→ TASK GOAL
Every line with "Leitura" in it should be copied from the data.
(DATASET RECORDS begins)
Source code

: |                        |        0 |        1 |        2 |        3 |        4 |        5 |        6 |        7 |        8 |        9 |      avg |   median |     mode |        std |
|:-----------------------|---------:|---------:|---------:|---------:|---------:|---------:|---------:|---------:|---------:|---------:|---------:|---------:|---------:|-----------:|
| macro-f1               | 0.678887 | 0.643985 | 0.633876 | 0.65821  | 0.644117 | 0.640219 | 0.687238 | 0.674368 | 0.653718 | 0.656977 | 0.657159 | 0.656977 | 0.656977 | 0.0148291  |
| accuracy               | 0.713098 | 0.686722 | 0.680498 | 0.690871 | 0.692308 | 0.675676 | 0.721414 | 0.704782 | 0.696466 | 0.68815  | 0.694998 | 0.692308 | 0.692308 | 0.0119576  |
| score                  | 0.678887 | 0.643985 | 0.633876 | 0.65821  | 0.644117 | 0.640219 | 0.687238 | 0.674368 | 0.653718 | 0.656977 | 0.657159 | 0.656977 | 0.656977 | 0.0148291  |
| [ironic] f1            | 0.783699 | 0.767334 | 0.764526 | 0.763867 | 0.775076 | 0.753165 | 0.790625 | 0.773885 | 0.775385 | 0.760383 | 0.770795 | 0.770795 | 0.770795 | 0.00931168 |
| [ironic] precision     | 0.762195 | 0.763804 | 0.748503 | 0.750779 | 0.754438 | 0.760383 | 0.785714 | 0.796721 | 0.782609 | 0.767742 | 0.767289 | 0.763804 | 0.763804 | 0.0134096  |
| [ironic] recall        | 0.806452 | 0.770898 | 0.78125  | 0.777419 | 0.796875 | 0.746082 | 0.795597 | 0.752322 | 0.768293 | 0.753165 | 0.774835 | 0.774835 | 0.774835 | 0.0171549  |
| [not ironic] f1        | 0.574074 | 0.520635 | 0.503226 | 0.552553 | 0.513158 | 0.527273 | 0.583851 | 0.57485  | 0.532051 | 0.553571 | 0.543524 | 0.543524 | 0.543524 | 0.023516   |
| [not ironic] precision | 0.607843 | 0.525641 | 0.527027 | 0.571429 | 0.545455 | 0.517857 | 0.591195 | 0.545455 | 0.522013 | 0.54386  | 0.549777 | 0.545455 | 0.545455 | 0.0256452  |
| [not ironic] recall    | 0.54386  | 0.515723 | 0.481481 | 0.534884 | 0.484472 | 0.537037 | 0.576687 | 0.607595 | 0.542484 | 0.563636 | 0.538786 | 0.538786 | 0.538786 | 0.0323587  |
(DATASET RECORDS ends)
(DATASET RECORDS begins)
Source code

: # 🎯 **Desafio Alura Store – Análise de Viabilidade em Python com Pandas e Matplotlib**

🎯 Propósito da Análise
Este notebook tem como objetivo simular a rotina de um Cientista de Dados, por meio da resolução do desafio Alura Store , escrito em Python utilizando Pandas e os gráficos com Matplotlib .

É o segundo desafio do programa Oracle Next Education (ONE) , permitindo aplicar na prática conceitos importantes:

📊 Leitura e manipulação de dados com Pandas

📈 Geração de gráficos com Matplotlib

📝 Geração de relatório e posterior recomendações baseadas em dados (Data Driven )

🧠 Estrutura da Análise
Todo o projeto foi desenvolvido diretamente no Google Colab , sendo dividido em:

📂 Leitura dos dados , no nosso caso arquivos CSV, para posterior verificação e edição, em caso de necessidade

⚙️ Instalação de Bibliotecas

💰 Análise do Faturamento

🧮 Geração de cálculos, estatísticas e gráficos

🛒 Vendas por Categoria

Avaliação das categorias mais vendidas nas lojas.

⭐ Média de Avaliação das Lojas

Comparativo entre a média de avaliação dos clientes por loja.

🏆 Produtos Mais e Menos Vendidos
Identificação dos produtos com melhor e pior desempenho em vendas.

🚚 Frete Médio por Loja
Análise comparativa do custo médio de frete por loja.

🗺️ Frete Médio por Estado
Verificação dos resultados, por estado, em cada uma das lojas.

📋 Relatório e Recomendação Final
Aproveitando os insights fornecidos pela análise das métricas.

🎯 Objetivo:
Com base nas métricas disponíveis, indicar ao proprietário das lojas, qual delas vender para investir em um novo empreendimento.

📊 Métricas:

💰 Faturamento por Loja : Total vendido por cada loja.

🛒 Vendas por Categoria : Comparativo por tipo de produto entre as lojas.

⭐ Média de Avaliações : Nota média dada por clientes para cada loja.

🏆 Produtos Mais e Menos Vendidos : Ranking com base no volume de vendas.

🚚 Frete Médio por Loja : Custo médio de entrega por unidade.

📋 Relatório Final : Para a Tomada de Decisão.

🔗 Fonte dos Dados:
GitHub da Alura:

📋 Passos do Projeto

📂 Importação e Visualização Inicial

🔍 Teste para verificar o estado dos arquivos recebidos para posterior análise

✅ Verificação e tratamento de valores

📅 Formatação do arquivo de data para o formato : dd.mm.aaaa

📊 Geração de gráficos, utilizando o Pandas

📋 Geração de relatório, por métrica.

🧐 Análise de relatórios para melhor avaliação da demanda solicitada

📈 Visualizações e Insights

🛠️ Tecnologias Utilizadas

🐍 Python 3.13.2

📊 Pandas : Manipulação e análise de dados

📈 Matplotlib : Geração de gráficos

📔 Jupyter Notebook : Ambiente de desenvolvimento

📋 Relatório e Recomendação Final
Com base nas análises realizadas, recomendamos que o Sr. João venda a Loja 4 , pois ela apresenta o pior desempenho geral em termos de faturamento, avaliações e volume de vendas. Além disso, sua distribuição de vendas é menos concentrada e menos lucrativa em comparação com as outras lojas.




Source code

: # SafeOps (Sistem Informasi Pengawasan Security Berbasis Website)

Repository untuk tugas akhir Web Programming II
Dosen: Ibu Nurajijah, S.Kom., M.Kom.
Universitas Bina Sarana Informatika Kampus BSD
(DATASET RECORDS ends)
(DATASET RECORDS begins)
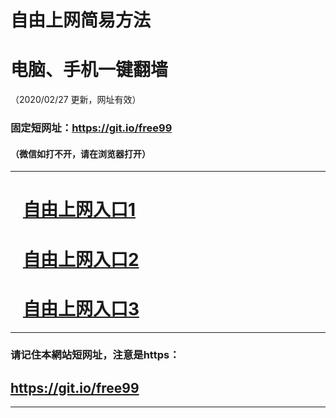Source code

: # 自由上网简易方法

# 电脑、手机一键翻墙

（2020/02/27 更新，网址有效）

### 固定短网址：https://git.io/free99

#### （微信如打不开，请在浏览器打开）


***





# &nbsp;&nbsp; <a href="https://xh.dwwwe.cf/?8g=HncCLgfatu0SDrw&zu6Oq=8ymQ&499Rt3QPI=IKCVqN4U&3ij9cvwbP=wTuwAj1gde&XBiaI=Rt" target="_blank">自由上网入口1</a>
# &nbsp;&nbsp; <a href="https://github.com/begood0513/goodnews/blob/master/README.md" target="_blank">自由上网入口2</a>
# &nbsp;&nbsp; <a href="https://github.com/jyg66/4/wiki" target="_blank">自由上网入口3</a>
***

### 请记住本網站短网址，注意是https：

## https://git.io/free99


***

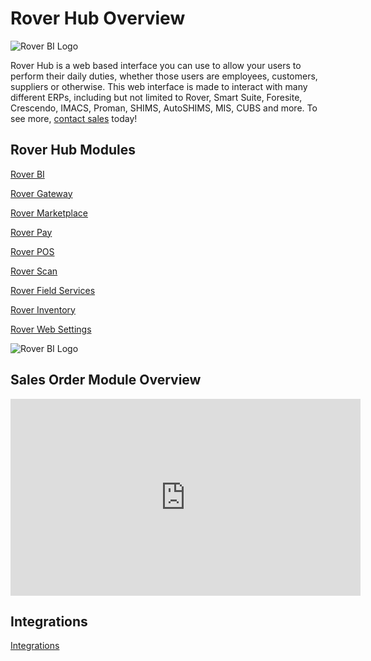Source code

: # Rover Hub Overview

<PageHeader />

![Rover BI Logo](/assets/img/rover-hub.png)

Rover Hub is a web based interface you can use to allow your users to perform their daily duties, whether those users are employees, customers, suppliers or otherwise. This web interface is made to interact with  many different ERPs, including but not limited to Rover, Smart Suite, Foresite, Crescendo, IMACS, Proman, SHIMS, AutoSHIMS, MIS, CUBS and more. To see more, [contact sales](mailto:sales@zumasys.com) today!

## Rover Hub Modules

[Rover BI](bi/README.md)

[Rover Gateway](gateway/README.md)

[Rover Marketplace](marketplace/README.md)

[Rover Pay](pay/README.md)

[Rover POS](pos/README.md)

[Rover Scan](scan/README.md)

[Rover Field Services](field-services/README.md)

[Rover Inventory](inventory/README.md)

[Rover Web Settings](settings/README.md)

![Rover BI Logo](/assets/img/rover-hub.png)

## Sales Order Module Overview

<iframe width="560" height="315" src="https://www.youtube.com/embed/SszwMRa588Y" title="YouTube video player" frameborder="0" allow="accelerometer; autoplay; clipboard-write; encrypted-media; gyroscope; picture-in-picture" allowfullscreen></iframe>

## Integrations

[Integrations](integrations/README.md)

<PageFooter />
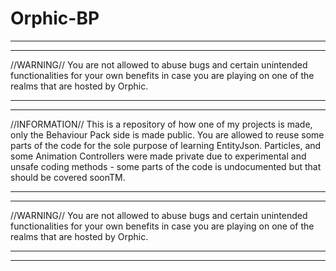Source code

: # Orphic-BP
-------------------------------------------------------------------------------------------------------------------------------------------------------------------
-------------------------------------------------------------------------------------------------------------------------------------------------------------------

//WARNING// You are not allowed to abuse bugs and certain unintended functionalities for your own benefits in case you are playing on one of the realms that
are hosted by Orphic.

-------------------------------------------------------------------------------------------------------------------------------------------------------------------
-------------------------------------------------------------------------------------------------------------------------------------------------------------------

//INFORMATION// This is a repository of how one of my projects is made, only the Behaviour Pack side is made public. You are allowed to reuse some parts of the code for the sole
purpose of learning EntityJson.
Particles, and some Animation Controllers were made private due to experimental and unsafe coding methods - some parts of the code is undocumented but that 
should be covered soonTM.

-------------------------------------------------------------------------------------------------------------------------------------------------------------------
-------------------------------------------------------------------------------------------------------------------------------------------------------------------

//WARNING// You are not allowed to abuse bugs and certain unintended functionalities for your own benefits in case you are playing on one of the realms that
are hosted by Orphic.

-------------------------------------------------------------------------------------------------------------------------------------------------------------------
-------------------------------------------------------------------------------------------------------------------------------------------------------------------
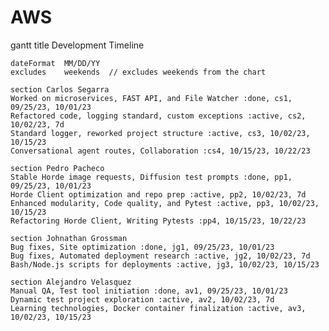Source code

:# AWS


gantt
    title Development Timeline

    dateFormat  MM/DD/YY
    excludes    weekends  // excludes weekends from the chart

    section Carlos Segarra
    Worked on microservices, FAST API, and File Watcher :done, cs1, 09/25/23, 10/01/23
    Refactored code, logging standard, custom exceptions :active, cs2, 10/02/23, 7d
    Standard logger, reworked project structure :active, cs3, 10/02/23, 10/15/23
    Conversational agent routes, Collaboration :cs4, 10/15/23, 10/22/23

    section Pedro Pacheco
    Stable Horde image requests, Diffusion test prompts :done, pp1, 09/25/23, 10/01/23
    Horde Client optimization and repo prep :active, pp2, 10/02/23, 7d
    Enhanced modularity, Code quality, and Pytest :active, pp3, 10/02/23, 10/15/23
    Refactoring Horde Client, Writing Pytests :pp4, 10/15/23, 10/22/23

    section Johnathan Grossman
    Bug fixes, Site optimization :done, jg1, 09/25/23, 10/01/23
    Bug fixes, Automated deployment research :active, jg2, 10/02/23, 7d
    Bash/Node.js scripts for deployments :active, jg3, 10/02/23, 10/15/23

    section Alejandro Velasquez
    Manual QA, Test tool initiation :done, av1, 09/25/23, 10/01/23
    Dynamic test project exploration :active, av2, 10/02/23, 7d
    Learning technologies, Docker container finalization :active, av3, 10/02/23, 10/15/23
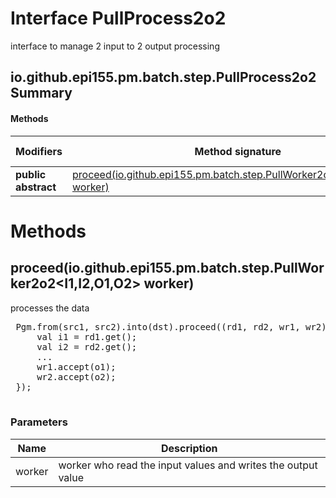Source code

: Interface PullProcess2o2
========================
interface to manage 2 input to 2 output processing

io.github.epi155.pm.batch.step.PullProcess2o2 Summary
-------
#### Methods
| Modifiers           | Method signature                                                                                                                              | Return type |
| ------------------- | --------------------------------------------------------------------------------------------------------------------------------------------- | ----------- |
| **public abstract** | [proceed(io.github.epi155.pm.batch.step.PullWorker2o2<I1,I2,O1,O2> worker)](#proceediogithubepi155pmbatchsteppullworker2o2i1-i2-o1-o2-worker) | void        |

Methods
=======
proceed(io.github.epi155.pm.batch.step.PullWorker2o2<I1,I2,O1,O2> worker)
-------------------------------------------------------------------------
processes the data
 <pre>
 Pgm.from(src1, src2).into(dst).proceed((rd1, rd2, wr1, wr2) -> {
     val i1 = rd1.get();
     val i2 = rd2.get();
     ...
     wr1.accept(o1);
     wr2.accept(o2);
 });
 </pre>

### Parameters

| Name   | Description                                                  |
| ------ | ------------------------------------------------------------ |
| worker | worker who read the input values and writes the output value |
(DATASET RECORDS ends)
→ RESPONSE
📊 Leitura e manipulação de dados com Pandas
📂 Leitura dos dados , no nosso caso arquivos CSV, para posterior verificação e edição, em caso de necessidade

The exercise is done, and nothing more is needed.